Cuando Byron Metcalf contestó el teléfono su voz era ronca y su respiración agitada. Graham se preguntó qué estaría haciendo.
—Espero no haberlo molestado.
—¿En qué puedo ayudarlo, Will?
—Necesito que me dé una mano con Niles Jacobi.
—¿Y ahora qué ha hecho?
—Creo que se llevó unas cuantas cosas de la casa de sus padres después que los mataron. Falta un marco de plata en su lista de la caja de seguridad. Cuando estuve en Birmingham encontré una fotografía suelta de la familia en el dormitorio de Niles. Debía de haber estado enmarcada; es evidente pues tiene la marca del passepartout.
—Maldito mocoso. Le di permiso para que buscara su ropa y unos libros que precisaba —dijo Metcalf.
—Niles tiene amistades muy costosas. Pero lo que más me interesa es lo siguiente, un proyector de cine y una máquina fumadora que también faltan. Quiero saber si se los llevó. Probablemente lo hizo, pero de lo contrario, puede haber sido el asesino. En ese caso necesito tener los números de serie para pasárselos a las casas de empeño. Tenemos que incorporarlos a la lista nacional de objetos robados. Posiblemente el marco ya esté fundido.
—Fundido va a quedar cuando acabe con él.
—Otra cosa más, si Niles se llevó el proyector, tal vez haya conservado las películas. No le darían ni un céntimo por ellas. Yo quiero esas películas. Necesito verlas. Si usted lo encara directamente va a negar absolutamente todo y tirará las películas a la basura, si es que las tiene.
—De acuerdo —contestó Metcalf—. El título de su automóvil pasó al estado. Yo soy albacea de modo que no preciso orden judicial para entrar. A mi amigo el juez no le va a importar empapelarle el cuarto por mí. Lo llamaré cuando sepa algo.
Graham reanudó su trabajo.
Buena posición. Poner buena posición en el perfil que va a utilizar la policía.

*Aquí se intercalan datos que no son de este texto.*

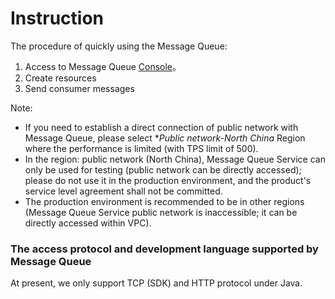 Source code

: # Instruction
The procedure of quickly using the Message Queue:

1. Access to Message Queue [Console](https://jcq-console.jdcloud.com/topics/)。
2. Create resources
3. Send consumer messages</br>

 Note: 
 
 - If you need to establish a direct connection of public network with Message Queue, please select **Public network-North China* Region where the performance is limited (with TPS limit of 500).
 - In the region: public network (North China), Message Queue Service can only be used for testing (public network can be directly accessed); please do not use it in the production environment, and the product's service level agreement shall not be committed.
 - The production environment is recommended to be in other regions (Message Queue Service public network is inaccessible; it can be directly accessed within VPC).


### The access protocol and development language supported by Message Queue
At present, we only support TCP (SDK) and HTTP protocol under Java.

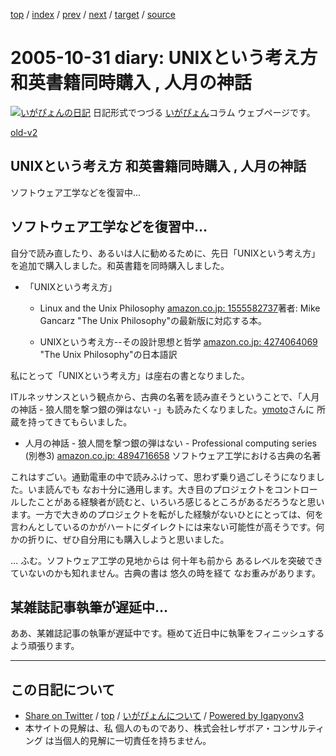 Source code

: [top](../index.html) 
 / [index](index.html) 
 / [prev](ig051027.html) 
 / [next](ig051101.html) 
 / [target](http://www.igapyon.jp/igapyon/diary/2005/ig051031.html) 
 / [source](https://github.com/igapyon/diary/blob/master/2005/ig051031.src.md) 

2005-10-31 diary: UNIXという考え方 和英書籍同時購入 , 人月の神話
=====================================================================================================
[![いがぴょんの日記](http://www.igapyon.jp/igapyon/diary/images/iga200306s.jpg "いがぴょん")](http://www.igapyon.jp/igapyon/diary/memo/memoigapyon.html) 日記形式でつづる [いがぴょん](http://www.igapyon.jp/igapyon/diary/memo/memoigapyon.html)コラム ウェブページです。

[old-v2](ig051031-orig.html)

## UNIXという考え方 和英書籍同時購入 , 人月の神話

ソフトウェア工学などを復習中…


## ソフトウェア工学などを復習中…

自分で読み直したり、あるいは人に勧めるために、先日「UNIXという考え方」を追加で購入しました。和英書籍を同時購入しました。

* 「UNIXという考え方」
  
  * Linux and the Unix Philosophy
  [amazon.co.jp: 1555582737](http://www.amazon.co.jp/exec/obidos/ASIN/1555582737/igapyondiary-22)著者: Mike Gancarz
    "The Unix Philosophy"の最新版に対応する本。
    
  * UNIXという考え方--その設計思想と哲学
  [amazon.co.jp: 4274064069](http://www.amazon.co.jp/exec/obidos/ASIN/4274064069/igapyondiary-22)
  "The Unix Philosophy"の日本語訳
  

私にとって「UNIXという考え方」は座右の書となりました。

ITルネッサンスという観点から、古典の名著を読み直そうということで、「人月の神話 - 狼人間を撃つ銀の弾はない -」も読みたくなりました。[ymoto](http://d.hatena.ne.jp/ymoto/)さんに 所蔵を持ってきてもらいました。

* 人月の神話 - 狼人間を撃つ銀の弾はない - Professional computing series (別巻3)
  [amazon.co.jp: 4894716658](http://www.amazon.co.jp/exec/obidos/ASIN/4894716658/igapyondiary-22)
  ソフトウェア工学における古典の名著

これはすごい。通勤電車の中で読みふけって、思わず乗り過ごしそうになりました。いま読んでも なお十分に通用します。大き目のプロジェクトをコントロールしたことがある経験者が読むと、いろいろ感じるところがあるだろうなと思います。一方で大きめのプロジェクトを転がした経験がないひとにとっては、何を言わんとしているのかがハートにダイレクトには来ない可能性が高そうです。何かの折りに、ぜひ自分用にも購入しようと思いました。

… ふむ。ソフトウェア工学の見地からは 何十年も前から あるレベルを突破できていないのかも知れません。古典の書は 悠久の時を経て なお重みがあります。

## 某雑誌記事執筆が遅延中…

ああ、某雑誌記事の執筆が遅延中です。極めて近日中に執筆をフィニッシュするよう頑張ります。


----------------------------------------------------------------------------------------------------

## この日記について

* [Share on Twitter](https://twitter.com/intent/tweet?hashtags=igapyon%2Cdiary%2C%E3%81%84%E3%81%8C%E3%81%B4%E3%82%87%E3%82%93&text=UNIX%E3%81%A8%E3%81%84%E3%81%86%E8%80%83%E3%81%88%E6%96%B9+%E5%92%8C%E8%8B%B1%E6%9B%B8%E7%B1%8D%E5%90%8C%E6%99%82%E8%B3%BC%E5%85%A5+%2C+%E4%BA%BA%E6%9C%88%E3%81%AE%E7%A5%9E%E8%A9%B1&url=http%3A%2F%2Fwww.igapyon.jp%2Figapyon%2Fdiary%2F2005%2Fig051031.html) / [top](../index.html) / [いがぴょんについて](http://www.igapyon.jp/igapyon/diary/memo/memoigapyon.html) / [Powered by Igapyonv3](https://github.com/igapyon/igapyonv3)
* 本サイトの見解は、私 個人のものであり、株式会社レザボア・コンサルティング は当個人的見解に一切責任を持ちません。 
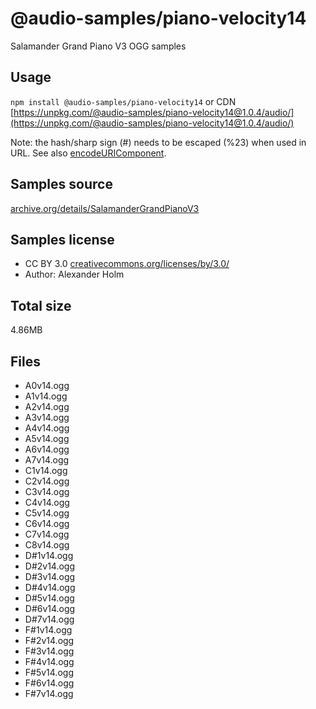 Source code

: # @audio-samples/piano-velocity14

Salamander Grand Piano V3 OGG samples

## Usage

`npm install @audio-samples/piano-velocity14` or CDN [https://unpkg.com/@audio-samples/piano-velocity14@1.0.4/audio/](https://unpkg.com/@audio-samples/piano-velocity14@1.0.4/audio/)

Note: the hash/sharp sign (#) needs to be escaped (%23) when used in URL. See also [encodeURIComponent](https://developer.mozilla.org/en-US/docs/Web/JavaScript/Reference/Global_Objects/encodeURIComponent).

## Samples source

[archive.org/details/SalamanderGrandPianoV3](https://archive.org/details/SalamanderGrandPianoV3)

## Samples license

- CC BY 3.0 [creativecommons.org/licenses/by/3.0/](http://creativecommons.org/licenses/by/3.0/)
- Author: Alexander Holm 

## Total size

4.86MB

## Files

- A0v14.ogg
- A1v14.ogg
- A2v14.ogg
- A3v14.ogg
- A4v14.ogg
- A5v14.ogg
- A6v14.ogg
- A7v14.ogg
- C1v14.ogg
- C2v14.ogg
- C3v14.ogg
- C4v14.ogg
- C5v14.ogg
- C6v14.ogg
- C7v14.ogg
- C8v14.ogg
- D#1v14.ogg
- D#2v14.ogg
- D#3v14.ogg
- D#4v14.ogg
- D#5v14.ogg
- D#6v14.ogg
- D#7v14.ogg
- F#1v14.ogg
- F#2v14.ogg
- F#3v14.ogg
- F#4v14.ogg
- F#5v14.ogg
- F#6v14.ogg
- F#7v14.ogg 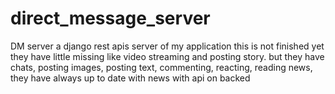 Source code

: # direct_message_server
DM server a django rest apis server of my application this is not finished yet they have little missing like video streaming and posting story.
but they have chats, posting images, posting text, commenting, reacting, reading news, they have always up to date with news with api on backed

Graham se preguntó si la señora Leeds y la señora Jacobi hacían las compras del mercado con ropa de tenis. En ciertos barrios se consideraba como algo elegante. Era una tontería hacerlo en otros, puesto que era doblemente provocativo ya que suscitaba al mismo tiempo resentimiento de clases y lujuria.
Graham las imaginó empujando los carritos con verduras, las cortas faldas plisadas rozándoles los muslos tostados, los pequeños pompones de sus medias de toalla sacudiéndose, pasando junto al hombre corpulento de mirada aviesa que estaba comprando el fiambre para comer un emparedado en su automóvil.
¿Cuántas familias había que tuvieran tres hijos y un animal doméstico y a las que mientras dormían las separaba solamente del Hada de los Dientes una cerradura común y corriente?
Mientras Graham imaginaba las futuras víctimas, visualizaba personas inteligentes y exitosas en simpáticas casas.
Pero la siguiente persona que debería enfrentarse con el Dragón no tenía hijos ni animalitos y su casa no era por cierto simpática. La próxima persona que debía hacer frente al Dragón era Francis Dolarhyde.